By Sushant Singh
The revelation
 that Indian intelligence operatives allegedly interfered in the 2022 Conservative Party leadership race, which saw Pierre Poilievre emerge as the winner, marks more than a bilateral diplomatic spat. It can’t be dismissed as another headline-grabbing episode in the ugly kerfuffle between India and Canada but rather reveals two major shifts in the global arena: the extension of India’s neighbourhood power-brokering playbook to Western democracies like Canada and the emergence of a coordinated transnational right-wing alliance. As Italian prime minister Giorgia Meloni recently said, “Conservatives are now collaborating globally.”

With Canada preparing for an April 28 federal election already besieged by foreign interference threats, these developments demand greater scrutiny.

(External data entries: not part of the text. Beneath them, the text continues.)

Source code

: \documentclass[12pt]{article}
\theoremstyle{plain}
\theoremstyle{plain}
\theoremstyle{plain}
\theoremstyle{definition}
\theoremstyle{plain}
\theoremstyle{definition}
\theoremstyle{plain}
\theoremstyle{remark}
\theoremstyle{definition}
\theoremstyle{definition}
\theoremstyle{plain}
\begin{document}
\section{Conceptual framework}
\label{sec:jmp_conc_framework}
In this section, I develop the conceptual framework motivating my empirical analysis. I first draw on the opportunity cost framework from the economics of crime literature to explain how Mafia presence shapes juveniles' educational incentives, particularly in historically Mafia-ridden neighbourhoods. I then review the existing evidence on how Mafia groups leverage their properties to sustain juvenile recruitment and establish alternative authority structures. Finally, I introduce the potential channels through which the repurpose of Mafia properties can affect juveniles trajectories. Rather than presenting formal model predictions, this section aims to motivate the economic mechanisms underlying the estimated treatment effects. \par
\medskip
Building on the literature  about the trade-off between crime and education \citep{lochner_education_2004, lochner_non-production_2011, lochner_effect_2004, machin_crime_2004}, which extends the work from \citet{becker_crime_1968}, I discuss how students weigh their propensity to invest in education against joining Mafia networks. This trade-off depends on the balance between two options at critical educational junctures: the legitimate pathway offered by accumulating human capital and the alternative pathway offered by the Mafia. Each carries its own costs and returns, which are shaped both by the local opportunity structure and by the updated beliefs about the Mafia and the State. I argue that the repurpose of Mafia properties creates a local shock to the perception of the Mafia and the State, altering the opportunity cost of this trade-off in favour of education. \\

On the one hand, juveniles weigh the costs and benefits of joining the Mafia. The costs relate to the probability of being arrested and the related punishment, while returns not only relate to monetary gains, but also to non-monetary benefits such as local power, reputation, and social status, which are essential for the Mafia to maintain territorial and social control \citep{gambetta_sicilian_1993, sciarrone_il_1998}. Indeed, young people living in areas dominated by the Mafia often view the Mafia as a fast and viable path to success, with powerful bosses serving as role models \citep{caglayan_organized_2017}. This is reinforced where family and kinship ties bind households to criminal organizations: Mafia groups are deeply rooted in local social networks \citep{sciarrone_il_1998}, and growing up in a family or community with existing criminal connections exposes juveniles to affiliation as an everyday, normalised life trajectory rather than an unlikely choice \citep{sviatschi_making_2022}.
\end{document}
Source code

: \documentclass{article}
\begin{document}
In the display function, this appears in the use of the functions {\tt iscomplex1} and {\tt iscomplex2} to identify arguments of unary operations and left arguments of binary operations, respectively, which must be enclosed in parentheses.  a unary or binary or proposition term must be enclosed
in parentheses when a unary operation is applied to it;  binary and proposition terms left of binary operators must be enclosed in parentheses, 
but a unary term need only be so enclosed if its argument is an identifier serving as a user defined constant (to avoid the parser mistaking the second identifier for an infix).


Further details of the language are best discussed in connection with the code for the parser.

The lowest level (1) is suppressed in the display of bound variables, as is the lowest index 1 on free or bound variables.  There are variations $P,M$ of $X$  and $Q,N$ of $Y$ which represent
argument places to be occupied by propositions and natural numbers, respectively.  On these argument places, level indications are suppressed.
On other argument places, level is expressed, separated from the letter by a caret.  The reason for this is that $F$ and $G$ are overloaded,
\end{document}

Canada’s public inquiry into foreign interference ranks India as the second most active meddler after China. The upcoming election faces heightened risks, with the Canadian Security Intelligence Service alleging that Indian proxies funded diaspora community organizers and amplified pro-Poilievre narratives during his Conservative leadership campaign. While he won decisively, with 68 percent of points and without evidence of direct collusion, the operation mirrors India’s regional strategy: identify potentially sympathetic politicians, mobilize diaspora networks, and promote the religious fundamentalist Hindutva ideology.

New Delhi is exploiting the vulnerabilities of open societies, like Canada, for another reason. A friendlier dispensation, which owes its rule to support from Hindutva ideologues, would be willing to collaborate with the Narendra Modi government to target Sikh separatists and other Indian dissenters who have found a safe space in these countries. Such a move will let Modi’s party highlight the supposed separatist threat posed by Sikhs and minorities in general domestically, allowing it to consolidate the votes of Hindus, who comprise 80 percent of the Indian electorate.